Ever since George Smith translated the eleventh tablet of the
Gilgamesh Epic in 1872 it has been known that the biblical flood story was
borrowed from earlier sources. It is
only the willingly ignorant who believe that the bible story of the flood is
real history.
Finkel’s account of how the flood story gets into the bible is
interesting and goes something like this:
The ancient people of Judah were an insignificant nation, but
one who occupied a strategically important area between the great kingdoms of
Assyria/Babylon and Egypt. Hence they
were often subjects of the greater powers in the North. In about 600 BC and the thirty years
following many of the most capable of the Judean people were taken into exile
in Babylon. Instead of this being the
disaster portrayed in the bible, Finkel argues that this was the start of
Jewish identity and indeed the making of the Jewish people.

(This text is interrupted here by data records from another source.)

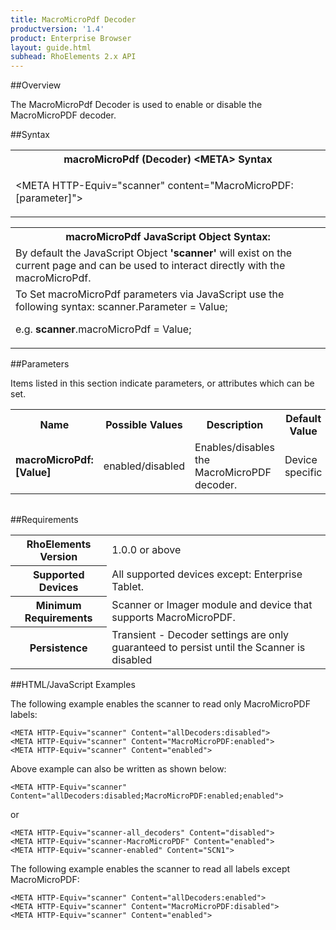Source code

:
 ```yaml
---
title: MacroMicroPdf Decoder
productversion: '1.4'
product: Enterprise Browser
layout: guide.html
subhead: RhoElements 2.x API
---
```


##Overview

The MacroMicroPdf Decoder is used to enable or disable the MacroMicroPDF decoder.

##Syntax

<table class="re-table"><tr><th class="tableHeading">macroMicroPdf (Decoder) &lt;META&gt; Syntax
</th></tr><tr><td class="clsSyntaxCells clsOddRow"><p>&lt;META HTTP-Equiv="scanner" content="MacroMicroPDF:[parameter]"&gt;</p></td></tr></table>
<table class="re-table"><tr><th class="tableHeading">macroMicroPdf JavaScript Object Syntax:</th></tr><tr><td class="clsSyntaxCells clsOddRow">
By default the JavaScript Object <b>'scanner'</b> will exist on the current page and can be used to interact directly with the macroMicroPdf.
</td></tr><tr><td class="clsSyntaxCells clsEvenRow">
To Set macroMicroPdf parameters via JavaScript use the following syntax: scanner.Parameter = Value;
<P />e.g. <b>scanner</b>.macroMicroPdf = Value;
</td></tr></table>


##Parameters


Items listed in this section indicate parameters, or attributes which can be set.
<table class="re-table"><col width="20%" /><col width="20%" /><col width="38%" /><col width="22%" /><tr><th class="tableHeading">Name</th><th class="tableHeading">Possible Values</th><th class="tableHeading">Description</th><th class="tableHeading">Default Value</th></tr><tr><td class="clsSyntaxCells clsOddRow"><b>macroMicroPdf:[Value]
</b></td><td class="clsSyntaxCells clsOddRow">enabled/disabled</td><td class="clsSyntaxCells clsOddRow">Enables/disables the MacroMicroPDF decoder.</td><td class="clsSyntaxCells clsOddRow">Device specific</td></tr></table>
<table class="re-table"><col width="78%" /><col width="8%" /><col width="1%" /><col width="5%" /><col width="1%" /><col width="5%" /><col width="2%" /></table>





##Requirements

<table class="re-table"><tr><th class="tableHeading">RhoElements Version</th><td class="clsSyntaxCell clsEvenRow">1.0.0 or above
</td></tr><tr><th class="tableHeading">Supported Devices</th><td class="clsSyntaxCell clsOddRow">All supported devices except: Enterprise Tablet.</td></tr><tr><th class="tableHeading">Minimum Requirements</th><td class="clsSyntaxCell clsOddRow">Scanner or Imager module and device that supports MacroMicroPDF.</td></tr><tr><th class="tableHeading">Persistence</th><td class="clsSyntaxCell clsEvenRow">Transient - Decoder settings are only guaranteed to persist until the Scanner is disabled</td></tr></table>


##HTML/JavaScript Examples

The following example enables the scanner to read only MacroMicroPDF labels:

	<META HTTP-Equiv="scanner" Content="allDecoders:disabled">
	<META HTTP-Equiv="scanner" Content="MacroMicroPDF:enabled">
	<META HTTP-Equiv="scanner" Content="enabled">
	
Above example can also be written as shown below:

	<META HTTP-Equiv="scanner" Content="allDecoders:disabled;MacroMicroPDF:enabled;enabled">
	
or

	<META HTTP-Equiv="scanner-all_decoders" Content="disabled">
	<META HTTP-Equiv="scanner-MacroMicroPDF" Content="enabled">
	<META HTTP-Equiv="scanner-enabled" Content="SCN1">
	
The following example enables the scanner to read all labels except MacroMicroPDF:

	<META HTTP-Equiv="scanner" Content="allDecoders:enabled">
	<META HTTP-Equiv="scanner" Content="MacroMicroPDF:disabled">
	<META HTTP-Equiv="scanner" Content="enabled">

In Babylon the cleverest of them were educated in the
learning of the Babylonians (Finkel cites the early chapters of Daniel as a
convincing account of this) but to maintain their distinct national identity
they collected together their oral traditions, and added some borrowed myths,
and edited these together to create an imagined history of the Jewish people
from the beginning of time – which have become the documents that form the
Torah and other parts of the Old Testament of the modern bible.
This exposes the history recounted in the bible before about
600 BC as mostly mythology, based on oral stories and fragmentary documents passed down through the generations, and borrowings from other traditions, and probably about as “true” as any of
the ancient Greek or Roman myths.
For example, it is well known that there is no archaeological
evidence for the 40 year wilderness journey that is recounted in Exodus; not surprising,
as the whole story was made up by the Judean literati in exile – it is quite
possible that they even borrowed the Moses in the basket story from the legend
of King Sargon, who in Babylonian legend was born secretly to a high priestess
and, like Moses, was hidden in a basket set afloat in the river.
How odd it is that people in the modern world, who have no good excuse for not knowing these findings of modern scholarship, still cling to the
notion that the bible stories are reliable history. They are happy to reject as mythological the
stories of other ancient peoples; the Greeks, the Romans, and more modern
stories such as Mohammed’s night journey, or Joseph Smith’s golden plates, but refuse
to see that the stories from the bible are clearly cut from the same cloth.
Irving Finkel’s excellent, entertaining and informative book
should be required reading for all Christadelphians!